Collected data
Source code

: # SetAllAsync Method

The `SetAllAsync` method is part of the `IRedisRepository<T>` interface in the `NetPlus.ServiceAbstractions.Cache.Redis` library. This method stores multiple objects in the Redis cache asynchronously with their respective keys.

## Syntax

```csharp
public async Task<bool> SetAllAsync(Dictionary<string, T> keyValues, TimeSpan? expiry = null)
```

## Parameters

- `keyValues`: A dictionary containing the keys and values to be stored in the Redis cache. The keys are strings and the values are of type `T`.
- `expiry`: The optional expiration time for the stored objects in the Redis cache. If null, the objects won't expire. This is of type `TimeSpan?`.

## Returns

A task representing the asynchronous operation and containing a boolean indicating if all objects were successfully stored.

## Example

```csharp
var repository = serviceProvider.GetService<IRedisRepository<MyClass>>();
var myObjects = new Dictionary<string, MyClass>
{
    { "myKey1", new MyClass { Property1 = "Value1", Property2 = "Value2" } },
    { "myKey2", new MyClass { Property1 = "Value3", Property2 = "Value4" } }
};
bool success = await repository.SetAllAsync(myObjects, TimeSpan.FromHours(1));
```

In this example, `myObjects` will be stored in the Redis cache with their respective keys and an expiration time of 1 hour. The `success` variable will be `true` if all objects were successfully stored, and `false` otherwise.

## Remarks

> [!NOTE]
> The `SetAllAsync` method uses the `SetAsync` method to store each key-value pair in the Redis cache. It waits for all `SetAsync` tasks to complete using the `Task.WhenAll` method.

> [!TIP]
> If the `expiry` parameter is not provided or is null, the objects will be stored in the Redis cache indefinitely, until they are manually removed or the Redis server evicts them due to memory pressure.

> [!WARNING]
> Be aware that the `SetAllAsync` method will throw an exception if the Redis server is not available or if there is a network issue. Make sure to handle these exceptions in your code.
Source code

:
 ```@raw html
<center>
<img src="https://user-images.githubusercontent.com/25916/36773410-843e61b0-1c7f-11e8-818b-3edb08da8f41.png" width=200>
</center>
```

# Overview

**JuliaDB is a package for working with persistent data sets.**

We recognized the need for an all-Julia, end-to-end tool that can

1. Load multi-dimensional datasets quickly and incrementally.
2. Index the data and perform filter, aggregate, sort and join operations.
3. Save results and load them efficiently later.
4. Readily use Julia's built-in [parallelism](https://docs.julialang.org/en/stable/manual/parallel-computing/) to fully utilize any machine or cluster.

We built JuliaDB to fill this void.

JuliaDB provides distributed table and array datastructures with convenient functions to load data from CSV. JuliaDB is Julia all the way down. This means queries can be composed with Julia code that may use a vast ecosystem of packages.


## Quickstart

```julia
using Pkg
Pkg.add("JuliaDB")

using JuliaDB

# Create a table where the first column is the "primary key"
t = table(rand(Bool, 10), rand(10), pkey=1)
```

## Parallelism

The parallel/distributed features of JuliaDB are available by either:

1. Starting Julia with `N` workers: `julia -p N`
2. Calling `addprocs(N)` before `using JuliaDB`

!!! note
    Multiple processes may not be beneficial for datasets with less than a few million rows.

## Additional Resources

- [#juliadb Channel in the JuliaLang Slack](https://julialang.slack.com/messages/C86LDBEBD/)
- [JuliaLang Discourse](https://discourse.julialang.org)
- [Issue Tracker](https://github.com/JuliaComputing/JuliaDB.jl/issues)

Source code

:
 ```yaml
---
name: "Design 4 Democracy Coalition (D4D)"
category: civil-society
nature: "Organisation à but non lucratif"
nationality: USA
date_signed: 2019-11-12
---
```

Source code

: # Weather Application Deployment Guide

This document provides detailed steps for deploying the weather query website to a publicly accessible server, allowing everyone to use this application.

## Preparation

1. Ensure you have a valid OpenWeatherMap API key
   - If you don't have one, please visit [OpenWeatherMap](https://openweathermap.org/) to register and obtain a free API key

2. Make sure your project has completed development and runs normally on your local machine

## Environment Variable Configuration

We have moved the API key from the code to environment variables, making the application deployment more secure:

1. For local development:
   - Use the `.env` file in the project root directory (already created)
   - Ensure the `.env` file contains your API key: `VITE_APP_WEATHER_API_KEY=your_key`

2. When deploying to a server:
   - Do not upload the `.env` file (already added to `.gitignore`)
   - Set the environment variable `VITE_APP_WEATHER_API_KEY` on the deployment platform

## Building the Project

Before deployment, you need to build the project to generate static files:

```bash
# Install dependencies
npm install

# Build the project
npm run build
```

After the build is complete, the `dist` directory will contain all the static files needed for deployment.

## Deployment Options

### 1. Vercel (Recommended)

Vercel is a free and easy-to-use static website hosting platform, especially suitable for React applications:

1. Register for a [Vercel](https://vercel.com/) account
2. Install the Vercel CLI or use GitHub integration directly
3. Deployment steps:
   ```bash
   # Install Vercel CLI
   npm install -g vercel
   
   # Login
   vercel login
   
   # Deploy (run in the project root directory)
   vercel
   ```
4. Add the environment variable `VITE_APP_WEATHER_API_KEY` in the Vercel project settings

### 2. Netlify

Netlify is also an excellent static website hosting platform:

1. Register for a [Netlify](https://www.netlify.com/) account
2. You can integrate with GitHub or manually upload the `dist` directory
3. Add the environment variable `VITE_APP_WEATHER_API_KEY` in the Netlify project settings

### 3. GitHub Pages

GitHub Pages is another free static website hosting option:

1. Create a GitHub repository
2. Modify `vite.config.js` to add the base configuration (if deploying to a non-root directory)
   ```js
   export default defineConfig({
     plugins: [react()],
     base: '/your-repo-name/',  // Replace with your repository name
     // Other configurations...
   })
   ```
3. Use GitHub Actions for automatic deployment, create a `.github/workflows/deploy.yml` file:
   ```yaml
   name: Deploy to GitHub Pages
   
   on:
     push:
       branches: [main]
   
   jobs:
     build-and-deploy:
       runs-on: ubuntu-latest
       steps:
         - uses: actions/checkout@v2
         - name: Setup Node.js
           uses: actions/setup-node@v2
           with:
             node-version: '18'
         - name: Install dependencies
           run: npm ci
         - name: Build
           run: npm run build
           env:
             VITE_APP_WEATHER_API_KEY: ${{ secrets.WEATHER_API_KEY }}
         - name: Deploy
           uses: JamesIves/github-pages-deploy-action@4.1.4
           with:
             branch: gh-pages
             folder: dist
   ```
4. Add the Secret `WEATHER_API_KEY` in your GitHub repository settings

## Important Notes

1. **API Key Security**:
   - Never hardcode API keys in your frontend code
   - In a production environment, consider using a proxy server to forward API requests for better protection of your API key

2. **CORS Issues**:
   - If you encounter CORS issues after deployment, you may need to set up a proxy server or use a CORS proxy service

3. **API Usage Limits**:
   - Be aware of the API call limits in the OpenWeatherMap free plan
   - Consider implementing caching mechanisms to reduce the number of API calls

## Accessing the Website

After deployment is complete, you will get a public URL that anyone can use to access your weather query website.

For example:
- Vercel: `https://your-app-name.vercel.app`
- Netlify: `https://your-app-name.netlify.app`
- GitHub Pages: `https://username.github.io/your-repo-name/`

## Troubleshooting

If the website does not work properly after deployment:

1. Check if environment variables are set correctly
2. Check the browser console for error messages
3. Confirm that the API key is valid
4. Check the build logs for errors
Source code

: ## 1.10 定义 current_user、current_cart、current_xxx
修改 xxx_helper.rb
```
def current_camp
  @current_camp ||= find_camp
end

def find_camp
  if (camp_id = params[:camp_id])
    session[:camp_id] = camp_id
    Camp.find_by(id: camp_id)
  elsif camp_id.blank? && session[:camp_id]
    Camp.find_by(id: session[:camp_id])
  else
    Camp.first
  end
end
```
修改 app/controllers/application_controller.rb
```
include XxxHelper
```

#### WORK REQUIRED:
Given the records above, return exactly the lines starting at the line containing "The parallel/distributed features" and ending at the line containing "## Additional Resources", including both.

#### SOLUTION FOR THIS TASK:
The parallel/distributed features of JuliaDB are available by either:

1. Starting Julia with `N` workers: `julia -p N`
2. Calling `addprocs(N)` before `using JuliaDB`

!!! note
    Multiple processes may not be beneficial for datasets with less than a few million rows.

## Additional Resources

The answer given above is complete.